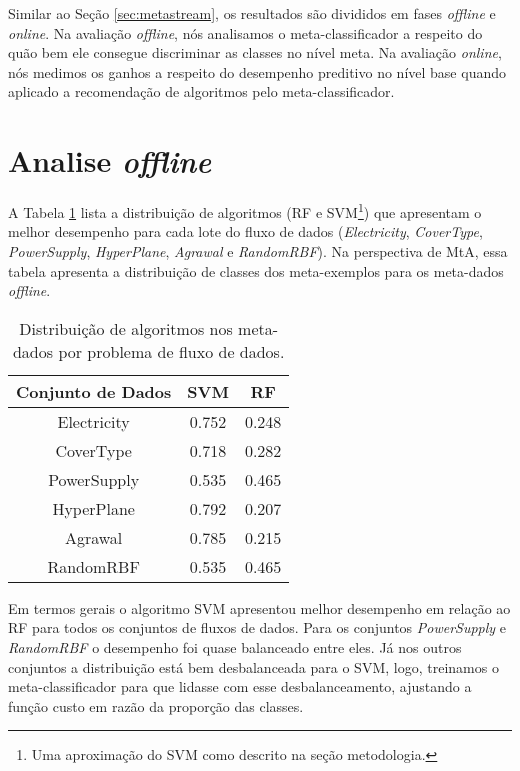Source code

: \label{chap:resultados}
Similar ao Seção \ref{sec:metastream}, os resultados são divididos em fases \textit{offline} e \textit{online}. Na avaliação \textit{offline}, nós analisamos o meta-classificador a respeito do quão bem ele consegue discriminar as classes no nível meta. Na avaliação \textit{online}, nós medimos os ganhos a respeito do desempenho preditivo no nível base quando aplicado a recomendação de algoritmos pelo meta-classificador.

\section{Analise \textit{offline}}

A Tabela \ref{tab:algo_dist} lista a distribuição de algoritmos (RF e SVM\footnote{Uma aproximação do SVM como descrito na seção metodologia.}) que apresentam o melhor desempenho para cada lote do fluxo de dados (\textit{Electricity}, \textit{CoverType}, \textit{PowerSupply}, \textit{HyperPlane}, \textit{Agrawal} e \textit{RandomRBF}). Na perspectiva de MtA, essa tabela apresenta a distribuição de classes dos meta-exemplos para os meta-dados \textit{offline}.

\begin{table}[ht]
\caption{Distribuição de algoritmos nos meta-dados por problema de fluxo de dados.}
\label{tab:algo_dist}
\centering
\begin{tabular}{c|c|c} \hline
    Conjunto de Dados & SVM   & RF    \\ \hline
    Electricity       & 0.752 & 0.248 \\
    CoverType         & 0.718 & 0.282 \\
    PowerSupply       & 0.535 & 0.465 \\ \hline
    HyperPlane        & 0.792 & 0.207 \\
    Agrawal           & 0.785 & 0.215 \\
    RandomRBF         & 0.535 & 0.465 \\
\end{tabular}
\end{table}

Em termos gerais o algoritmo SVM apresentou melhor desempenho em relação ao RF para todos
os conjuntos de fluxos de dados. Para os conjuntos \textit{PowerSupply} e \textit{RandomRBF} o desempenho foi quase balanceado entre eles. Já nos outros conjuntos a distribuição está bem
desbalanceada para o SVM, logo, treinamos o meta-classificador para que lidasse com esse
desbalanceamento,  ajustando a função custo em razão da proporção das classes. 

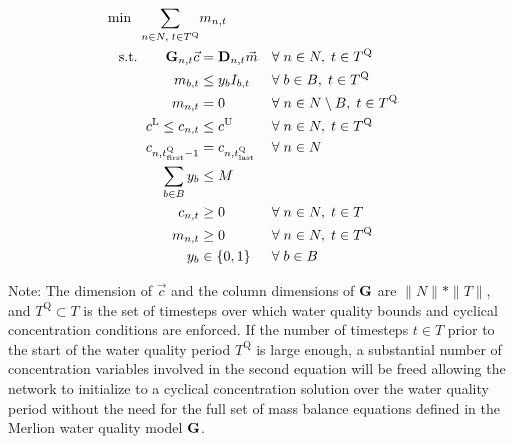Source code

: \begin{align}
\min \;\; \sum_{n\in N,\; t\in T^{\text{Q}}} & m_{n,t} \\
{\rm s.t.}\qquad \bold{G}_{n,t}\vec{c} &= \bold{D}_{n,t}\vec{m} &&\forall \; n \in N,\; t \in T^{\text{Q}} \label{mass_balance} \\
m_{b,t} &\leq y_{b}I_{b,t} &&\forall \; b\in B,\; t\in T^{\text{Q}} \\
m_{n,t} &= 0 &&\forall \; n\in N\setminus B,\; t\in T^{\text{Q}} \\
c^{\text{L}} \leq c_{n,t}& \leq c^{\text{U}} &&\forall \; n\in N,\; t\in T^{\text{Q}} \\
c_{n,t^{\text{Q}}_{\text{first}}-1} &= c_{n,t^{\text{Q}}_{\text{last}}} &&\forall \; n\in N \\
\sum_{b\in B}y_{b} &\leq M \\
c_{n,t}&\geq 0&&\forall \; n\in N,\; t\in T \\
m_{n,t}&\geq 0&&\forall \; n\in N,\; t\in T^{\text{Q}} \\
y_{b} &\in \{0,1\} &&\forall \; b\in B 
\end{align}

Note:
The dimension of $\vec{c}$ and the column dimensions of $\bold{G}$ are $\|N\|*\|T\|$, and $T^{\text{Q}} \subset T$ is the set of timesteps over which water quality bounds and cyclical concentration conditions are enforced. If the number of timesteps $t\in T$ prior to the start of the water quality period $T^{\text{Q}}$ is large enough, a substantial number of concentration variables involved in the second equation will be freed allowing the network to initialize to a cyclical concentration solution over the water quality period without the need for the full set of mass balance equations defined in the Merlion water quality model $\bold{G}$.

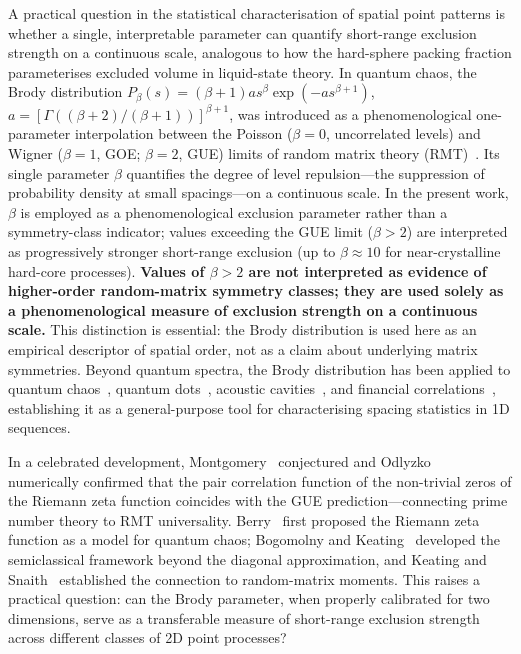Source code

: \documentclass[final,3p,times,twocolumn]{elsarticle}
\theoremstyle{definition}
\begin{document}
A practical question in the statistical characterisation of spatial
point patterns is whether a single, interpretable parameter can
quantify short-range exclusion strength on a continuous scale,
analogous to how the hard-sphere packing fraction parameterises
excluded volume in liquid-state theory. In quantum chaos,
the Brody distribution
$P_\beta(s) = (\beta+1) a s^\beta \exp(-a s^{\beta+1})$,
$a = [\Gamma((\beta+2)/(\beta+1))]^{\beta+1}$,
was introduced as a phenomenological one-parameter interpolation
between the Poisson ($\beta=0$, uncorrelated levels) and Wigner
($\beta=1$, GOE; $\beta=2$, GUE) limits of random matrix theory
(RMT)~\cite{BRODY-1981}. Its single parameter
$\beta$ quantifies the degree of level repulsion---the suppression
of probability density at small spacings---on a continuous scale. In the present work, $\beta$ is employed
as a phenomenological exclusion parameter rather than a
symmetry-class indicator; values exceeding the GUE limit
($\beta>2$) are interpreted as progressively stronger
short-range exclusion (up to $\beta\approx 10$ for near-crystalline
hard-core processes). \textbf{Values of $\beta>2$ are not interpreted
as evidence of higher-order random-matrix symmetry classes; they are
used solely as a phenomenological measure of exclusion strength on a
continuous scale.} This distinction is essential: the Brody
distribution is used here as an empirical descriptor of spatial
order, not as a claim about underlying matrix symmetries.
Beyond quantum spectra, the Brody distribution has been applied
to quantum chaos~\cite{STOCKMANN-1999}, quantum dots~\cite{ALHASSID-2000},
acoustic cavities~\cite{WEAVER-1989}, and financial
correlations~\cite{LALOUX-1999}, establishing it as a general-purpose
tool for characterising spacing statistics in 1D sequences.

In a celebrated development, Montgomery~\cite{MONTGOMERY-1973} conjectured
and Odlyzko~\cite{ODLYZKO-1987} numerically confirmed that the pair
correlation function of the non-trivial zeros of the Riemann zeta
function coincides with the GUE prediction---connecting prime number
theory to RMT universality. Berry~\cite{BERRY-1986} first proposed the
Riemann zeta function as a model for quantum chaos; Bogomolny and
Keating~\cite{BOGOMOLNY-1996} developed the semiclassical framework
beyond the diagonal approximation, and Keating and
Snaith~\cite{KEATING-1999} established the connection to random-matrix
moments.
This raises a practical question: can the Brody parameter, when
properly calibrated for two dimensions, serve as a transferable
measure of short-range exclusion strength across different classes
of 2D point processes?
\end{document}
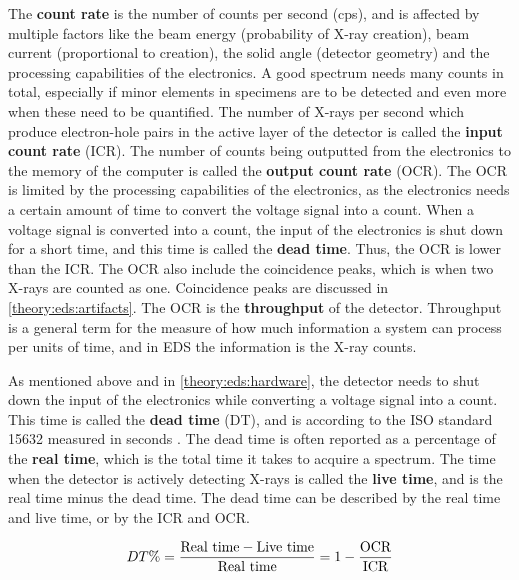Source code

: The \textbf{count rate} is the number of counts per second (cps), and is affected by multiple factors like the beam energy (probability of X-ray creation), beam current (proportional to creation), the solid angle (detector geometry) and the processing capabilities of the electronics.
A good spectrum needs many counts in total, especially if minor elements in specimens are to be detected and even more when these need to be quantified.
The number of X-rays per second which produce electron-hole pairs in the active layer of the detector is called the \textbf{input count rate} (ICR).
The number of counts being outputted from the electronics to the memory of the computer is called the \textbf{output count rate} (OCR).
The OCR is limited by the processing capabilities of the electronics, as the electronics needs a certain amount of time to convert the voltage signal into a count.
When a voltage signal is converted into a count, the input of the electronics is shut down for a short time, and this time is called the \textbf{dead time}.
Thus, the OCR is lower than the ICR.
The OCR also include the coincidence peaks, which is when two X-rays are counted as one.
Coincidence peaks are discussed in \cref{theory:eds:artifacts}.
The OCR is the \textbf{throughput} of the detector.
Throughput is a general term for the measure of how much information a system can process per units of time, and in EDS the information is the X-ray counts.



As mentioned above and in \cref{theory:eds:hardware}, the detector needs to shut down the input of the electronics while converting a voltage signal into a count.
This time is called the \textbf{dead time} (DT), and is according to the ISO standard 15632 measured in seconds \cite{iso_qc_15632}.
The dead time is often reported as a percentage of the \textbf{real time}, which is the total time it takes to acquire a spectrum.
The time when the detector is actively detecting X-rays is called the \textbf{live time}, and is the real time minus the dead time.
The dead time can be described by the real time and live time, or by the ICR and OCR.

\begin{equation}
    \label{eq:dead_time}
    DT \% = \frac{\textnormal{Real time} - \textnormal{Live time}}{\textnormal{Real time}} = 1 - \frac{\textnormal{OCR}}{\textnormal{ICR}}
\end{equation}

· · · ·

## What is expected
Once a line of the records is found to contain "cref", copy it out.

## Solution for this exercise
Coincidence peaks are discussed in \cref{theory:eds:artifacts}.
As mentioned above and in \cref{theory:eds:hardware}, the detector needs to shut down the input of the electronics while converting a voltage signal into a count.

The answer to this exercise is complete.